1) st2 delete on cli will by default only delete in db - therefore same as previous st2 version?

2) st2 delete --remove-files will delete db and database? New option for 3.6 so no issue of backwards compatible.

3) new delete from UI will always delete from db and files? (As new to st2 3.5 no backwards compatiblity issues).

Would mean this would fail on UI on k8s - but i presume the create through the workflow composer also currently fails on k8s? And like not using pack install via UI for k8s, is discouraged on k8s deployment.

4) what would be the default through the rest api?

nzlosh commented 3 years ago

Points 1 & 2 are what I had in mind. st2 action delete <pack>.<action> - delete database entry only st2 action delete --remove-files <pack>.<action> - delete database entry and files.

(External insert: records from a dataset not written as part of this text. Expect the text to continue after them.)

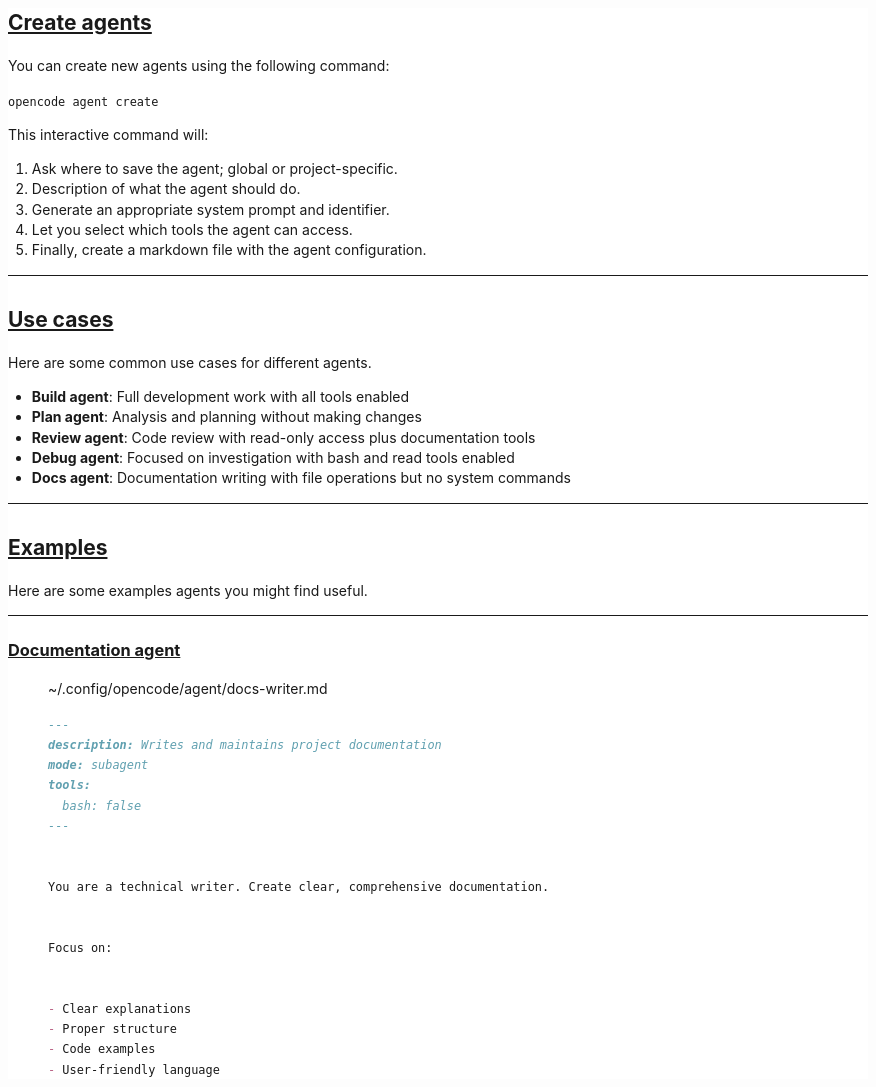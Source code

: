 
## [Create agents](#create-agents)

You can create new agents using the following command:

```bash
opencode agent create
```

This interactive command will:

1. Ask where to save the agent; global or project-specific.
2. Description of what the agent should do.
3. Generate an appropriate system prompt and identifier.
4. Let you select which tools the agent can access.
5. Finally, create a markdown file with the agent configuration.

---

## [Use cases](#use-cases)

Here are some common use cases for different agents.

- **Build agent**: Full development work with all tools enabled
- **Plan agent**: Analysis and planning without making changes
- **Review agent**: Code review with read-only access plus documentation tools
- **Debug agent**: Focused on investigation with bash and read tools enabled
- **Docs agent**: Documentation writing with file operations but no system commands

---

## [Examples](#examples)

Here are some examples agents you might find useful.

---

### [Documentation agent](#documentation-agent)

<figure>
<figcaption>~/.config/opencode/agent/docs-writer.md</figcaption>

```markdown
---
description: Writes and maintains project documentation
mode: subagent
tools:
  bash: false
---


You are a technical writer. Create clear, comprehensive documentation.


Focus on:


- Clear explanations
- Proper structure
- Code examples
- User-friendly language
```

Point 3: There will need to be a way for the user to communicate the expected behaviour when they click the delete button via the WebUI. Perhaps a delete confirmation form with a check box [] remove action file from disk (enabled by default?). I don't do much web UI/UX so this may be a clumsy way of interacting.

Point 4: If a remove-files argument is added to the action delete API which defaults to false, it keeps backwards compatibility with any code calling the API that doesn't specify the remove-files as true and allows the CLI and WebUI to pass through user preference.

As for the failures in an environment that had read only access to the packs, I think getting an appropriate "access denied" message via the API would be the correct response in the case file deletion was requested. If only database deletion was requested, it should respond OK if the database operation succeeded.

m4dcoder commented 3 years ago
  1. We will change UI to prompt user if they want to delete the files as well. If no, then only database entry will be removed.
  2. The additional argument (i.e. {"remove_files": true}) will be passed in the JSON body of the DELETE method.
  3. We can return 403 Forbidden if the files cannot be deleted.
m4dcoder commented 3 years ago

Reopen issue because it was closed automatically when we pushed the partial fix.

m4dcoder commented 3 years ago

The second part of the rework is located at https://github.com/StackStorm/st2/pull/5360.

amanda11 commented 3 years ago

@nzlosh Can this be closed now, after the second PR was merged?

nzlosh commented 3 years ago

Yes, all the issues have been addressed according to the points mentioned here.